§ Given data:
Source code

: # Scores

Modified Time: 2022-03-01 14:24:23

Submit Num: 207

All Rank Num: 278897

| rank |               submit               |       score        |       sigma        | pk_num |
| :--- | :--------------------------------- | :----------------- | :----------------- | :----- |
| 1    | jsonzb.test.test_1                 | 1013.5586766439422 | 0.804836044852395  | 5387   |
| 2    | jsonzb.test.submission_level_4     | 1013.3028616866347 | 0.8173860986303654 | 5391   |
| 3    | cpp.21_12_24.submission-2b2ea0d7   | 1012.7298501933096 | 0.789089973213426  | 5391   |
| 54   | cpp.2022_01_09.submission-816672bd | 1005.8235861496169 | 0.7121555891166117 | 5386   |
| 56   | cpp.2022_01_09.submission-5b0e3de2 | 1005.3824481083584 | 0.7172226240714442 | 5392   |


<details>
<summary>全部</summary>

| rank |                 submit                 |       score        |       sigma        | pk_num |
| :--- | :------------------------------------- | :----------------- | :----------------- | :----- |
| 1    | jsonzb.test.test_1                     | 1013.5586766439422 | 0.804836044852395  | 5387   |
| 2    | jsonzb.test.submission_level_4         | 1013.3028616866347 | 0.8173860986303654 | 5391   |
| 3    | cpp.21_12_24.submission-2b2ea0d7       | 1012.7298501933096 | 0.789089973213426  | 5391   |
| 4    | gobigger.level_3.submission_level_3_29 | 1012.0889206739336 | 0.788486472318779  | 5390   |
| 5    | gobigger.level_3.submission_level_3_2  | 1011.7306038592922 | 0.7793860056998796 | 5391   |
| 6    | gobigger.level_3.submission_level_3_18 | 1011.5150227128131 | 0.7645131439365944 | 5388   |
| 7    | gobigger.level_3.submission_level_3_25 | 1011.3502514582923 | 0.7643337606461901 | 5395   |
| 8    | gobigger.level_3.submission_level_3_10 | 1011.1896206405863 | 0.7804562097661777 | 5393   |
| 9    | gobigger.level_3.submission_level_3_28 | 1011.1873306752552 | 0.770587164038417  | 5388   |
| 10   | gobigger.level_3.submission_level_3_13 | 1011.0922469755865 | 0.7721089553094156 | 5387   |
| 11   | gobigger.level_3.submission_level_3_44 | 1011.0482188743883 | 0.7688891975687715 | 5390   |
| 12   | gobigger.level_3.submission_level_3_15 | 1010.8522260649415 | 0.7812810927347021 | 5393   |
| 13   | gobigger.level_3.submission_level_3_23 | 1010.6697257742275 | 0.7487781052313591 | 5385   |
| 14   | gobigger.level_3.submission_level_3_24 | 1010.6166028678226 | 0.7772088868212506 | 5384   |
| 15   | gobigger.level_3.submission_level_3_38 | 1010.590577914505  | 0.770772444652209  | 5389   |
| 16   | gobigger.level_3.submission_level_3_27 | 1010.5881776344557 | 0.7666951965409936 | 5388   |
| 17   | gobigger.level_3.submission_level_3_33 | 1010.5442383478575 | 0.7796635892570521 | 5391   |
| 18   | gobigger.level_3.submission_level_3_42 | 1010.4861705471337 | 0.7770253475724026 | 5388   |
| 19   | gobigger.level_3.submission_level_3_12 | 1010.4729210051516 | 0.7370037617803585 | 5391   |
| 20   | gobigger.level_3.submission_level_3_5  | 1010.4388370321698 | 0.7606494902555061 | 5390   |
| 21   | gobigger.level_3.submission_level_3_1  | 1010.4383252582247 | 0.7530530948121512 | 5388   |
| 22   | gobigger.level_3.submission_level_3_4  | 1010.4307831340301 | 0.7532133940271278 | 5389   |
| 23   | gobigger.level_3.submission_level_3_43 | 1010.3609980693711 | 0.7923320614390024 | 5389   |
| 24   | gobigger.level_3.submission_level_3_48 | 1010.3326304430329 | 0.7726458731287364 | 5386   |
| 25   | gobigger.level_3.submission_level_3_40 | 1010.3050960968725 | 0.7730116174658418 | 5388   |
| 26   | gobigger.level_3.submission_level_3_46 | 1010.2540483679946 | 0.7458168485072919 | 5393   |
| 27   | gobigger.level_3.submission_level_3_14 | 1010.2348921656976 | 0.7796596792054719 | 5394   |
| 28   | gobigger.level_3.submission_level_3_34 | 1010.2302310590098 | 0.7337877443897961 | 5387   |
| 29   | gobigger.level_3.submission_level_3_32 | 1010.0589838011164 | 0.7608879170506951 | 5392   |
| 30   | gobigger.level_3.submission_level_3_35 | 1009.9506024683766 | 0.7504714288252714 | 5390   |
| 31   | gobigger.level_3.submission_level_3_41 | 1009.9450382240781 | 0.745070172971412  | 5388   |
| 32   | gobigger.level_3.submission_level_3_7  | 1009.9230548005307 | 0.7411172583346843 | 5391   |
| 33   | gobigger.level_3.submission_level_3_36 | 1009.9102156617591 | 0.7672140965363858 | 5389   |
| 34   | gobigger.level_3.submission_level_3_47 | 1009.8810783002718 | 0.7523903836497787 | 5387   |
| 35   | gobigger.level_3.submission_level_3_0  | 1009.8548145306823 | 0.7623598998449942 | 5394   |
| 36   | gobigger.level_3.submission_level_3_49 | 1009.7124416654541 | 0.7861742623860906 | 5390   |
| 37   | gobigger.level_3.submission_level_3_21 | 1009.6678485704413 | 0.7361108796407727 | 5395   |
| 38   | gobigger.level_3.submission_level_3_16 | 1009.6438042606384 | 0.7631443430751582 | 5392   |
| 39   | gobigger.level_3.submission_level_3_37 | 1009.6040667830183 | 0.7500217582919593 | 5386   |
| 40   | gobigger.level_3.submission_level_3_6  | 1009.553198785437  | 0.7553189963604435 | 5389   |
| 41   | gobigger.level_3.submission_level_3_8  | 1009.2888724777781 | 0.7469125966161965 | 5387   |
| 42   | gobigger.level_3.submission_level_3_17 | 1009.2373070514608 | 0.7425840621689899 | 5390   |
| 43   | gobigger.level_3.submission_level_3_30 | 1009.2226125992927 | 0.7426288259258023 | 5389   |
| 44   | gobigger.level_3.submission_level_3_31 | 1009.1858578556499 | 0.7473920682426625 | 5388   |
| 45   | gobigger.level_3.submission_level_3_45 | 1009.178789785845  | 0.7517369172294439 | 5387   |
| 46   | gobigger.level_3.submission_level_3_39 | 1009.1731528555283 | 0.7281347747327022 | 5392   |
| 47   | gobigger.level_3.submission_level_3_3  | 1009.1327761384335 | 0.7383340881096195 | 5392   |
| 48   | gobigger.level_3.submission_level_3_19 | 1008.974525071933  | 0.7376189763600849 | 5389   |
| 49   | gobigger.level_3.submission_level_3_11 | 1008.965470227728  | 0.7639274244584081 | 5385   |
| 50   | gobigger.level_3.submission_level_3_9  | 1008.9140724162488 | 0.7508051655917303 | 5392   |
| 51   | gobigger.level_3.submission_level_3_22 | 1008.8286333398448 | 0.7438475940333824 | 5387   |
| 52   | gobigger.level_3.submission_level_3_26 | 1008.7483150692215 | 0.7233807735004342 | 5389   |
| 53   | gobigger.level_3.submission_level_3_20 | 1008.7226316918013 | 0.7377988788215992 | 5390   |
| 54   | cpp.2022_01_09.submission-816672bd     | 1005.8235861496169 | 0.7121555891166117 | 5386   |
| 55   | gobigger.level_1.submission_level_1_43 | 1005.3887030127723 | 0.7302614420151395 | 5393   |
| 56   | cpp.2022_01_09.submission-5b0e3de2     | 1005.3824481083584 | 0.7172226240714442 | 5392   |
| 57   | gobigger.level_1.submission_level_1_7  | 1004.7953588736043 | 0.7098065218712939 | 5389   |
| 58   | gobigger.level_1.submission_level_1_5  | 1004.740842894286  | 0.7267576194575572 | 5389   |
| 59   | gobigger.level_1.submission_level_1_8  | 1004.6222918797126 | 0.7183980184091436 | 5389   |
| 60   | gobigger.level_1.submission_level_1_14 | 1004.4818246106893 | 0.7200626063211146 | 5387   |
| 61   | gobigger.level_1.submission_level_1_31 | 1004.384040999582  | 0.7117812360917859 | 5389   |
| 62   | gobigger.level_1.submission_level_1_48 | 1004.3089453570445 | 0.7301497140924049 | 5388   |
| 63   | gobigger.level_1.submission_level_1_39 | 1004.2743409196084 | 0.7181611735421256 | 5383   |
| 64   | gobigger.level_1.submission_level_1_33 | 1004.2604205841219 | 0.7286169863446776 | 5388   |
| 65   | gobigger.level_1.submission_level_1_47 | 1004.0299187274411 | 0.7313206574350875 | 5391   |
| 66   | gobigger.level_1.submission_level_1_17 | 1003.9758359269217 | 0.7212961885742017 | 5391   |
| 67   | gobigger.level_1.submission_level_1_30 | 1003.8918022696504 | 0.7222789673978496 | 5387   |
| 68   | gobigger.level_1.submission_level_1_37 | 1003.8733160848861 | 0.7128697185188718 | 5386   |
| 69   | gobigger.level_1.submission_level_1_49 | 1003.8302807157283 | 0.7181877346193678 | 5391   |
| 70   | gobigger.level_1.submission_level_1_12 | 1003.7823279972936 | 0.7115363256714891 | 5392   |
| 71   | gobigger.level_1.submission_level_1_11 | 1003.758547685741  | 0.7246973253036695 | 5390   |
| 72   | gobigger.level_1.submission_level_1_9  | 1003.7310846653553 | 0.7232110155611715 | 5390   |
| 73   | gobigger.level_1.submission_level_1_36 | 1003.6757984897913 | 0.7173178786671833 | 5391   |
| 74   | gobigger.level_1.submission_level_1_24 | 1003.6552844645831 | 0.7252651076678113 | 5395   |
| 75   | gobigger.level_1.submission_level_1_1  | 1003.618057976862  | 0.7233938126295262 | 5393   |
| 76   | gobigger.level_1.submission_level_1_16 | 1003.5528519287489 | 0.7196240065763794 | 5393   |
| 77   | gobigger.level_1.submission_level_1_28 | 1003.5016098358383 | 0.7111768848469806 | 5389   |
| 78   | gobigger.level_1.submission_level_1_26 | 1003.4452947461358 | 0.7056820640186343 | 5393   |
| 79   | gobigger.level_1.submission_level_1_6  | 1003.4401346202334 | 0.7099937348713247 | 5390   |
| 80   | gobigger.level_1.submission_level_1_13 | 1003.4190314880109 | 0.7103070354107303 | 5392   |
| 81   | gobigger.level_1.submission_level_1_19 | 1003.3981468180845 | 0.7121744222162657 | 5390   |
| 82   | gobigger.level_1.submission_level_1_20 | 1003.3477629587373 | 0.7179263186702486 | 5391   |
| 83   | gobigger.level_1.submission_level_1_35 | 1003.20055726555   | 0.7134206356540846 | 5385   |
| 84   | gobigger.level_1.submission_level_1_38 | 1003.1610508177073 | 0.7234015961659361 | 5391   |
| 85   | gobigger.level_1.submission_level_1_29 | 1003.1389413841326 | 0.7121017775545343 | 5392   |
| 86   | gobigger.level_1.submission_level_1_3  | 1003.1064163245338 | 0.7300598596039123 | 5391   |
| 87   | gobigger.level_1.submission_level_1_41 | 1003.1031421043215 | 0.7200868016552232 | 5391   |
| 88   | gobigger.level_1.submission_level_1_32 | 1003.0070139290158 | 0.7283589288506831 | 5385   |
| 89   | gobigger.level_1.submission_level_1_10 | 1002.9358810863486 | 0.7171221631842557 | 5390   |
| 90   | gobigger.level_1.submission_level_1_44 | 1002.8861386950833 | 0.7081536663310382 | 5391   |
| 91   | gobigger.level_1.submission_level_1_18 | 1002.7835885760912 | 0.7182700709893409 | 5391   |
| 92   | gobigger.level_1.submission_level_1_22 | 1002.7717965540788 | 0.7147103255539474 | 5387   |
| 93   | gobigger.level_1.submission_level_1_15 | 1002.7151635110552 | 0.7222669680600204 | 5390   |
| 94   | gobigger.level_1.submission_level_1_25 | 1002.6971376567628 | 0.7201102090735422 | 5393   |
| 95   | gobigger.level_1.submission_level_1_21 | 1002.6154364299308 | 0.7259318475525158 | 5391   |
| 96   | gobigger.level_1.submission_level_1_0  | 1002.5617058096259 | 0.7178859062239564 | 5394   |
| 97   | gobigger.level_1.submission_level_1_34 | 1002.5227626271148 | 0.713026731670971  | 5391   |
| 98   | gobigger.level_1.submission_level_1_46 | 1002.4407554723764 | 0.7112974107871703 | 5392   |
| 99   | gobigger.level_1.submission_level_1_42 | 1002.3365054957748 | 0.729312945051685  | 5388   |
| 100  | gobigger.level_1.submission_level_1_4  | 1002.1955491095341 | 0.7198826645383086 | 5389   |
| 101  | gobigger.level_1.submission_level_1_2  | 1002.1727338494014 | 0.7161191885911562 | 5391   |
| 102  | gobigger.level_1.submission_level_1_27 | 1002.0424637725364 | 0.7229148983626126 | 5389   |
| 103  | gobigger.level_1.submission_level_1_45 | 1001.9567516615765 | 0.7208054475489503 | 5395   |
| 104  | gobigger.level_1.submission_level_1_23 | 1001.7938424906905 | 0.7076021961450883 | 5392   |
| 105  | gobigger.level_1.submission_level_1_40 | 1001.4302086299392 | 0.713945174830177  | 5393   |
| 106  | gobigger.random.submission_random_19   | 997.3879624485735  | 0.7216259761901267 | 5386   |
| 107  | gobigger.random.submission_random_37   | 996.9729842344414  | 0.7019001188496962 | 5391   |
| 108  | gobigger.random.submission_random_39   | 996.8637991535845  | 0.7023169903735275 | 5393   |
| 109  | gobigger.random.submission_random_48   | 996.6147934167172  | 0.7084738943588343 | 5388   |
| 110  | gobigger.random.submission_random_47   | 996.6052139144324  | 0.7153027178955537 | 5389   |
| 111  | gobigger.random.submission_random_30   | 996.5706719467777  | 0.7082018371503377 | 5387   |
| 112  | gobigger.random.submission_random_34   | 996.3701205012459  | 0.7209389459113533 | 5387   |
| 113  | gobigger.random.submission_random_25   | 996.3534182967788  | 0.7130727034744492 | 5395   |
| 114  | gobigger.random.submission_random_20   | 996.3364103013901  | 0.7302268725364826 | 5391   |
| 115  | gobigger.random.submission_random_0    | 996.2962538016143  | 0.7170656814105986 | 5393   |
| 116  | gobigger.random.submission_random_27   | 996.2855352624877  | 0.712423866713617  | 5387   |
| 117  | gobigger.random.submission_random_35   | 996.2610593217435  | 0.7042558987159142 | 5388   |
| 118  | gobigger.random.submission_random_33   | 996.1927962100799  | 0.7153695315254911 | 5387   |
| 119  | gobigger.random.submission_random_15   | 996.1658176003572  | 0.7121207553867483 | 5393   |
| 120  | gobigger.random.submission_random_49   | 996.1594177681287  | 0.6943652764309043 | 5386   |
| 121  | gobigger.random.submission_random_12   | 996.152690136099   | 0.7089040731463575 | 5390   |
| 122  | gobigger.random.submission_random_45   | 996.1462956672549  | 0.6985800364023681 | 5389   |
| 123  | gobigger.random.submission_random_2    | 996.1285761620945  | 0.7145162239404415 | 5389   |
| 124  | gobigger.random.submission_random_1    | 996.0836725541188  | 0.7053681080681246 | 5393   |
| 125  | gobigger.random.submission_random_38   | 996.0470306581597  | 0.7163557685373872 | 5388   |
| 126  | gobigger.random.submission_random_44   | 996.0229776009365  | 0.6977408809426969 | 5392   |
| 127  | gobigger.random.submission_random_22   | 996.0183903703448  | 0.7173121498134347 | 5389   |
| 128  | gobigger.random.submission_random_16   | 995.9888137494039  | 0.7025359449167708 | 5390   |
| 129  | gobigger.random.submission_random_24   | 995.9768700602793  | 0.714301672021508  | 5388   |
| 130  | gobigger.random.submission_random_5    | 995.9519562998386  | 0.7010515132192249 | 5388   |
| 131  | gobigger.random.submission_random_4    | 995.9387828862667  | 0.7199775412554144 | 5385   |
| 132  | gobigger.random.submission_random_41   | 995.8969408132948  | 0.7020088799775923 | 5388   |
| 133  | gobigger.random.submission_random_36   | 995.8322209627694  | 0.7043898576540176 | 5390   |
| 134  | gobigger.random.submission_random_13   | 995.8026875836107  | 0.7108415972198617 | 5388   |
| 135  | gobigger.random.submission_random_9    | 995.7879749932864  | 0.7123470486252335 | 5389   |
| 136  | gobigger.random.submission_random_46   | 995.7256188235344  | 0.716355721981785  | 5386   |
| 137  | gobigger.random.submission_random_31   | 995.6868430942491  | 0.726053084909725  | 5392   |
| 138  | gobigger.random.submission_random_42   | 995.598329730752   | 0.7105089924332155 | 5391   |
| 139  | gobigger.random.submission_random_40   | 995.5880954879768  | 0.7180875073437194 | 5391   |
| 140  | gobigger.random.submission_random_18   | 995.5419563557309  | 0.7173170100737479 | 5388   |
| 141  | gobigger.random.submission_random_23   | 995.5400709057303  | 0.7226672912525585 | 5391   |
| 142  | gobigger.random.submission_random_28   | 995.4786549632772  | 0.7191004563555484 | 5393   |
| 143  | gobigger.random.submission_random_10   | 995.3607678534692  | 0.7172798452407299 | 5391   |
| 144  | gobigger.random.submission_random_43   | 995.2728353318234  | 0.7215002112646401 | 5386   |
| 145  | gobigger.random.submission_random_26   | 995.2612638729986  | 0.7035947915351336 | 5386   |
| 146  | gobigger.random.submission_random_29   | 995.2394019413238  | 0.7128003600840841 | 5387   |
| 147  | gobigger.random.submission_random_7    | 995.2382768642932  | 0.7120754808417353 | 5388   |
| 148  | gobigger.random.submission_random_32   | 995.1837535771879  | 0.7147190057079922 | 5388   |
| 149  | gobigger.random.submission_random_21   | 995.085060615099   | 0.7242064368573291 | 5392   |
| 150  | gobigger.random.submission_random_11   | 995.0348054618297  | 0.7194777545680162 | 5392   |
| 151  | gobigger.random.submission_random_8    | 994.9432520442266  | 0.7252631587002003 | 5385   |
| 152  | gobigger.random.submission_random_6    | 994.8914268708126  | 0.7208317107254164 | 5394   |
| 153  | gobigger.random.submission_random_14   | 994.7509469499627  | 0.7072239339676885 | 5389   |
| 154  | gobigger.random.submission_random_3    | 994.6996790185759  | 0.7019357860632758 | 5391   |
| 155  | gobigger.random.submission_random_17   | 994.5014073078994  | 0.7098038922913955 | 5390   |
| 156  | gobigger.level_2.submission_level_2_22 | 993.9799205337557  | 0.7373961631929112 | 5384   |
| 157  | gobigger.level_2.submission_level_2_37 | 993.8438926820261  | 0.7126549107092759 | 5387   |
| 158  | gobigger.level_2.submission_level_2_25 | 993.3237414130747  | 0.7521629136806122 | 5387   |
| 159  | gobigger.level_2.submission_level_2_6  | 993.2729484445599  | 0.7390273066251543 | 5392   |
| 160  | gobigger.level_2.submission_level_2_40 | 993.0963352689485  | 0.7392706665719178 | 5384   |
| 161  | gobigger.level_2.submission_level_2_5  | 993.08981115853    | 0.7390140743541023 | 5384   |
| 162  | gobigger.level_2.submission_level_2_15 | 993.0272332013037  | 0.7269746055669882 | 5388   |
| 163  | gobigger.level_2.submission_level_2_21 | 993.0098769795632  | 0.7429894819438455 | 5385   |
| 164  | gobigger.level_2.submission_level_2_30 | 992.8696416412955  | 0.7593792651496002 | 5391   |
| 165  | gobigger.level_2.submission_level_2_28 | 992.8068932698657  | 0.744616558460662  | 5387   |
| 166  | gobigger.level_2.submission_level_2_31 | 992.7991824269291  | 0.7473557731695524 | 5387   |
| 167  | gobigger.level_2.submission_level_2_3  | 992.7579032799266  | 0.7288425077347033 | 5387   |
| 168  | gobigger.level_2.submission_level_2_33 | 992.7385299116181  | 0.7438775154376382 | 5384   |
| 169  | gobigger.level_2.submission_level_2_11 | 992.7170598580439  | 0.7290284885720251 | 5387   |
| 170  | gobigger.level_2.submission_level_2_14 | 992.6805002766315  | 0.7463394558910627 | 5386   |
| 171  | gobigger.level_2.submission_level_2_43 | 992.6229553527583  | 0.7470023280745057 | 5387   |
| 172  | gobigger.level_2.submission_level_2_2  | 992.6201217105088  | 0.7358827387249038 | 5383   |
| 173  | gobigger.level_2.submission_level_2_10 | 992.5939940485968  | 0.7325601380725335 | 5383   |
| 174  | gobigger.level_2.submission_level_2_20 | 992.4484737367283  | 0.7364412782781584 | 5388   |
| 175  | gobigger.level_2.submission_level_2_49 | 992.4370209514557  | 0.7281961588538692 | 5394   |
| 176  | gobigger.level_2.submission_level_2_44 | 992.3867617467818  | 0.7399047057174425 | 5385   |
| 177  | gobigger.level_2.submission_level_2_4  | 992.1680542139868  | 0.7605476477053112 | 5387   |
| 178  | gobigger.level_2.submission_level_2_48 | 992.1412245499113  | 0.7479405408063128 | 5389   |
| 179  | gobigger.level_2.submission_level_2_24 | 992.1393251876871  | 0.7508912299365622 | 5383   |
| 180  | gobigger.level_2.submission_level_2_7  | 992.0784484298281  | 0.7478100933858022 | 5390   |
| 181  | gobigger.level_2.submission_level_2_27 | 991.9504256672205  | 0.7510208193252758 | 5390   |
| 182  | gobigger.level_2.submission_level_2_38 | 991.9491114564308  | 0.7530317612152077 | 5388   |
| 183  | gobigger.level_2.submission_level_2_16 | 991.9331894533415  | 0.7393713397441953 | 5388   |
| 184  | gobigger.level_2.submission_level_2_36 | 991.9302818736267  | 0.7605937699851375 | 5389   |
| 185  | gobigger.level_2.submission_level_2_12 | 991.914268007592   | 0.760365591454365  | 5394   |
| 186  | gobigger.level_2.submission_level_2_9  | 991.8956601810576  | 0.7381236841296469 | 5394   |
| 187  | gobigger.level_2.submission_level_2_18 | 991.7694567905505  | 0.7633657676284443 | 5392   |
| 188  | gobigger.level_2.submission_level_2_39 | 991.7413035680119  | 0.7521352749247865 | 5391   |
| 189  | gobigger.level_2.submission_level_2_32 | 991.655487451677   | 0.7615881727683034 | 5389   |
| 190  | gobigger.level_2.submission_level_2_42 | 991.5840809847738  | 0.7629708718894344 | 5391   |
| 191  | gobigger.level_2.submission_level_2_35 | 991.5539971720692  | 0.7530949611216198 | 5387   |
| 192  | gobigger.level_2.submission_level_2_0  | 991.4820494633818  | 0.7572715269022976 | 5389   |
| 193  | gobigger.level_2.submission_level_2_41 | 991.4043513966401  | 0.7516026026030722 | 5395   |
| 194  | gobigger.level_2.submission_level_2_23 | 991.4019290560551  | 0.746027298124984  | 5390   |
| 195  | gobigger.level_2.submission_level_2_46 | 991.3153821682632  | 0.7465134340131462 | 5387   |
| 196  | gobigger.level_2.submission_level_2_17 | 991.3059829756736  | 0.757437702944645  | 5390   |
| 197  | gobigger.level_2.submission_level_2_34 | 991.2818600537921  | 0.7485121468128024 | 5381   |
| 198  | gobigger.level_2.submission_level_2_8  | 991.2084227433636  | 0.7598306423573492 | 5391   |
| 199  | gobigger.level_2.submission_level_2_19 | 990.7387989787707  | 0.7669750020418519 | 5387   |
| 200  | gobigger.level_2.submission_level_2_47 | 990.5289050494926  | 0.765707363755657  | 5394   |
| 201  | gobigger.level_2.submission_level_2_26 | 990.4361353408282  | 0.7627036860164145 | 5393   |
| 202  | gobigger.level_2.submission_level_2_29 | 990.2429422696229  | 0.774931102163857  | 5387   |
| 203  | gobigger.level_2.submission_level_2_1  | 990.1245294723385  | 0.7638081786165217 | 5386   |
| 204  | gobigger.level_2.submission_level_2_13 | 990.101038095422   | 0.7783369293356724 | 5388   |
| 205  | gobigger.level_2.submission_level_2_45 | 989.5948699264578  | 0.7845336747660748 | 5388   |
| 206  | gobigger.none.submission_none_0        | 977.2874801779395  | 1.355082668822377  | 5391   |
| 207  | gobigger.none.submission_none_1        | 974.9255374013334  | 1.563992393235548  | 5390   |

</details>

§ Goal of the exercise: Work out how many lines in the data above hold the word "none". Reply with nothing but the count.

§ Solution: 2